The question whether a postnuptial partnership is possible where parties are married out of community of property with the exclusion of the accrual system was also considered in two other conflicting judgments:
In the case of A L Espag v C E Espag, South Gauteng High Court, Johannesburg, case no 09/25924, the parties were married out of community of property with the exclusion of the accrual system. Mrs Espag alleged that a partnership came into being between the parties and sought an order appointing a liquidator to realise the whole of the partnership assets. The Plaintiff raised a special plea that the Defendant’s claims do not disclose a cause of action as the claims, and the evidence required to be tendered in support of them will contradict the terms of the antenuptial contract concluded between the parties. The Defendant pleaded that a universal partnership agreement was entered into immediately prior to the marriage of the parties and the execution of the antenuptial contract. The court held that the establishment of a universal partnership contradicts the clear purpose and terms of the antenuptial contract because it would in effect amount to a marriage in community of property. The special plea was upheld.
In RD v TD 2014 (4) SA 200 (GP) the parties were also married out of community of property with the exclusion of the accrual system. The Defendant alleged that a universal partnership came into existence between the parties in terms of an alleged verbal, alternatively tacit, further alternatively implied agreement in respect of a business venture. The Plaintiff excepted against the Defendant’s counterclaim on the basis that the allegation of a universal partnership constituted an attempt to amend the parties antenuptial contract, which is legally untenable. The court was of the view that where spouses who are married to each other out of community of property, with the exclusion of the accrual system, carry on a bona fide business and the essentials to create a partnership agreement of present, a partnership exists. Accordingly, it was held that the Defendant’s counterclaim disclosed a cause of action and the Plaintiff’s exception was dismissed with costs.
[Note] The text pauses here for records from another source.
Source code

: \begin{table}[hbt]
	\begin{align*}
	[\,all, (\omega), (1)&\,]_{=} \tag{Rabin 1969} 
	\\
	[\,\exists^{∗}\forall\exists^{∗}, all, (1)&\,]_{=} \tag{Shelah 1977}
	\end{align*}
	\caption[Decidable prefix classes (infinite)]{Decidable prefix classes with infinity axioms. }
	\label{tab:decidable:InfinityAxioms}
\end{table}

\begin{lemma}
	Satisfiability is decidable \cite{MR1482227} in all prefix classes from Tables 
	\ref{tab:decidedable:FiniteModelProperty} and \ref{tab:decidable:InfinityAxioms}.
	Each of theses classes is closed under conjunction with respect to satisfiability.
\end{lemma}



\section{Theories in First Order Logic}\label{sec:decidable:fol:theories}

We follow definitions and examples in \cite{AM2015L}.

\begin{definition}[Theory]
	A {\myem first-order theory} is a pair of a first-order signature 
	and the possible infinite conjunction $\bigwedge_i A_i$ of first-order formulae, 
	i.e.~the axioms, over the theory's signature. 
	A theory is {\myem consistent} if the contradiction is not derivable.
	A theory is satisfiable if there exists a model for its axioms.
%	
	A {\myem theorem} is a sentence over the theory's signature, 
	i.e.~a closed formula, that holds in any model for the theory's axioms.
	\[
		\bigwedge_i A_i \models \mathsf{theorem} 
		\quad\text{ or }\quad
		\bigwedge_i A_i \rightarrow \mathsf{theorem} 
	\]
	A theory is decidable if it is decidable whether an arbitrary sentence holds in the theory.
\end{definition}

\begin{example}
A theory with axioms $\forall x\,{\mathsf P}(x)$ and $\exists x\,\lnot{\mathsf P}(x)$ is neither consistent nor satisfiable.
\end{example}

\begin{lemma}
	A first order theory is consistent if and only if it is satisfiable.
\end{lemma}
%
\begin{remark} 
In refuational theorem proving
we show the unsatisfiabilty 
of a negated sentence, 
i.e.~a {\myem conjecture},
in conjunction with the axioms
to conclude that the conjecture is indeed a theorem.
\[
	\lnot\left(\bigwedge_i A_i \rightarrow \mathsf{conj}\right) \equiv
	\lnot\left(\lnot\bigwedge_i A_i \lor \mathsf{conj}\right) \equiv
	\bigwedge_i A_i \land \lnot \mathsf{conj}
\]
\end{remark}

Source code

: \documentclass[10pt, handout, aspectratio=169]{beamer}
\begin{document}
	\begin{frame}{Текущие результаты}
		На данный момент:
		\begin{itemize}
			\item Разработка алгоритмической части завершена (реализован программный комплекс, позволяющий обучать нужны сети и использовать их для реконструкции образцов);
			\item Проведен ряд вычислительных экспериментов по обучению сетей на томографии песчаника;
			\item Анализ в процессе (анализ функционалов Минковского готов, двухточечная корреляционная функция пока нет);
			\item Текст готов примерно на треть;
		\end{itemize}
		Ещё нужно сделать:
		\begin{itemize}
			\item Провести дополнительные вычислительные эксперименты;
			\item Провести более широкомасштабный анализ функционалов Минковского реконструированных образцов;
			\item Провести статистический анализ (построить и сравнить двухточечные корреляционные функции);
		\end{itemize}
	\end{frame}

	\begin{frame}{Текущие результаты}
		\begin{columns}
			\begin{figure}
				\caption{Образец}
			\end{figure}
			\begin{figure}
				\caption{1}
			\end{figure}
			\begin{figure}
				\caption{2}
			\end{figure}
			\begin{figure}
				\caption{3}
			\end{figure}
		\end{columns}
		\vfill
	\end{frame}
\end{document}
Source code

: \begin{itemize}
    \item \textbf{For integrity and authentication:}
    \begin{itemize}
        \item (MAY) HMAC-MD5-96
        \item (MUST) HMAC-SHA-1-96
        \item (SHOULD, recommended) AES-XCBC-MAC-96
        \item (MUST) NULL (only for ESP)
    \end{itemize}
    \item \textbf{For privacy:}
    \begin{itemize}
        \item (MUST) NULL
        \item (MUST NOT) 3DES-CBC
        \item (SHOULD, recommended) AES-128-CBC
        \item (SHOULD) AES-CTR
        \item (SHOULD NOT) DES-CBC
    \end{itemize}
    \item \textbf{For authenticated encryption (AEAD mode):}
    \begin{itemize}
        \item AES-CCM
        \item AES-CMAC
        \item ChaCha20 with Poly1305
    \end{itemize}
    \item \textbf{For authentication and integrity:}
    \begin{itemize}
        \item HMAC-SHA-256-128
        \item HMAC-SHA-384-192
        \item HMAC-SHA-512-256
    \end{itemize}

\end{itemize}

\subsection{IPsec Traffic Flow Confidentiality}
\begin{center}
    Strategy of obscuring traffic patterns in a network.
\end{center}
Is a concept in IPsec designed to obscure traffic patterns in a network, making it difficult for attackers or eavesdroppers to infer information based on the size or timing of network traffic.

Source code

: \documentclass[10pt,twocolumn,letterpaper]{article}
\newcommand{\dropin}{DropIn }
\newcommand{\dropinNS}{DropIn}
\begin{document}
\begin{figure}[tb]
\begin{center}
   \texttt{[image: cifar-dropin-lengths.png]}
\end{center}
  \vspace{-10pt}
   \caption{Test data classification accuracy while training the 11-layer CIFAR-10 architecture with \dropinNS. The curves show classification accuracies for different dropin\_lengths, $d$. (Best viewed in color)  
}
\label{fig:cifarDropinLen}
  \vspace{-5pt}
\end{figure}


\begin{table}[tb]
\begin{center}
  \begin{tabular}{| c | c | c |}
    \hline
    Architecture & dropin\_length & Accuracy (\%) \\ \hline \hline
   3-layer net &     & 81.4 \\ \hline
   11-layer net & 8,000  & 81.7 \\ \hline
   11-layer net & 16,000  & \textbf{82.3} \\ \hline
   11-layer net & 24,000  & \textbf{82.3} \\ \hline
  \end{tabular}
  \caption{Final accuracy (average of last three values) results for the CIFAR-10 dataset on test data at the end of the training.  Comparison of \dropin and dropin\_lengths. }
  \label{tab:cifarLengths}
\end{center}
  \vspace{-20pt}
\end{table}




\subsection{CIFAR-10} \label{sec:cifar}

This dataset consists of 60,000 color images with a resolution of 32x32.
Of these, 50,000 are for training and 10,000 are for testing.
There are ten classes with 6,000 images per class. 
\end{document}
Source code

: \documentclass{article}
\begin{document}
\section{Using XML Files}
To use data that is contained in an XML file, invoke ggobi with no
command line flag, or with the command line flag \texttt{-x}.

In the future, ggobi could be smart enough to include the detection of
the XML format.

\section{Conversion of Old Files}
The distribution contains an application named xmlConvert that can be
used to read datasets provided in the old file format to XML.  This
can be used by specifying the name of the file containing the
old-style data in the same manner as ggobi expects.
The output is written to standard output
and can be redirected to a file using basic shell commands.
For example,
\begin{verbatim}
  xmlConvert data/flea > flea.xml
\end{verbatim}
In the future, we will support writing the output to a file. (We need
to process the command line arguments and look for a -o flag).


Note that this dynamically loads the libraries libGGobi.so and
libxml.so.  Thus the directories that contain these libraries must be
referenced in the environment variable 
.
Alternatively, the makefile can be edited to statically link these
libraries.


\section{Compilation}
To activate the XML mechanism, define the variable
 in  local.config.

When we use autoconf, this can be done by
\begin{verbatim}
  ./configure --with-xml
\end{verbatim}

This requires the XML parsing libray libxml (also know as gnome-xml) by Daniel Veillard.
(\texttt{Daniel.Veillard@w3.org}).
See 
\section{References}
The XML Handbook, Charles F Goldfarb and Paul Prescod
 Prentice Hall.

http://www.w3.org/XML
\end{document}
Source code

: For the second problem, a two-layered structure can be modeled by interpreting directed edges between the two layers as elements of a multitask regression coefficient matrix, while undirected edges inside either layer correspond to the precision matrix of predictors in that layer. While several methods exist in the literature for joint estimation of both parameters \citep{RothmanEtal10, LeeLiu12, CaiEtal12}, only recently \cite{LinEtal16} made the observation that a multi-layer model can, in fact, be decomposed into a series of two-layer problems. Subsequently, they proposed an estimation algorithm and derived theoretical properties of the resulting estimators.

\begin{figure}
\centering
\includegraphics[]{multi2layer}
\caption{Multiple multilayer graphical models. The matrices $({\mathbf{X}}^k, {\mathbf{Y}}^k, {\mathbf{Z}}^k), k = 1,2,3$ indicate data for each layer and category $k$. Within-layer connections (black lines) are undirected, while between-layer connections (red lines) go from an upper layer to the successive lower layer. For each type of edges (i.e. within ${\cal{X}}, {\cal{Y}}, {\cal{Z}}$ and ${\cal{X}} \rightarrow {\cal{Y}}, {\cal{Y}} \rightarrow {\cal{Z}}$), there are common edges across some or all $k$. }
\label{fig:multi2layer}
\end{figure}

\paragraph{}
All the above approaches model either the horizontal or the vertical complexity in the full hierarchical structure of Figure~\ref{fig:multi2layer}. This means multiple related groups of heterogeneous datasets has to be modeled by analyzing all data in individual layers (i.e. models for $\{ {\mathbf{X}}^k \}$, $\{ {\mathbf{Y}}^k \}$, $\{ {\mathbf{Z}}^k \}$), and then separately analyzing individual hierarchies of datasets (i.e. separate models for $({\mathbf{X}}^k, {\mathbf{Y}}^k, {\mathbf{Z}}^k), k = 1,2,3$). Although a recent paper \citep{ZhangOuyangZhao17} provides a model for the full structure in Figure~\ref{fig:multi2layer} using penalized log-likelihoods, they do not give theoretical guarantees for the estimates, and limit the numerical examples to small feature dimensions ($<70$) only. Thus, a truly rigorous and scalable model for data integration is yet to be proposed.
As far as a cohabitee’s pension interest is concerned, it is important to remember that the Divorce Act (70 of 1979) was amended in 1989 to deem a pension interest (as defined in the Act) to be part of a person’s assets on divorce. A pension interest could thus be shared between the parties, depending on their matrimonial property regime. Notwithstanding the Divorce Act deeming pension interest to be an asset on divorce, Section 37A of the Pension Funds Act clearly states that, save to the extent permitted in the Act, pension benefits are not capable of being reduced, transferred to, otherwise ceded, pledged, attached etc. A universal partnership is not a marriage and accordingly cannot be dissolved by divorce. Therefore the Divorce Act does not apply to its dissolution and a pension interest is therefore not available for a division on termination of a cohabitation relationship. Therefore, there is no law that deems a member’s pension interest to be transferred into a partnership and be available as a partnership asset to be divided on the dissolution of a universal partnership. A cohabitation agreement would be of no force and effect either, as it would not be enforceable against the pension fund.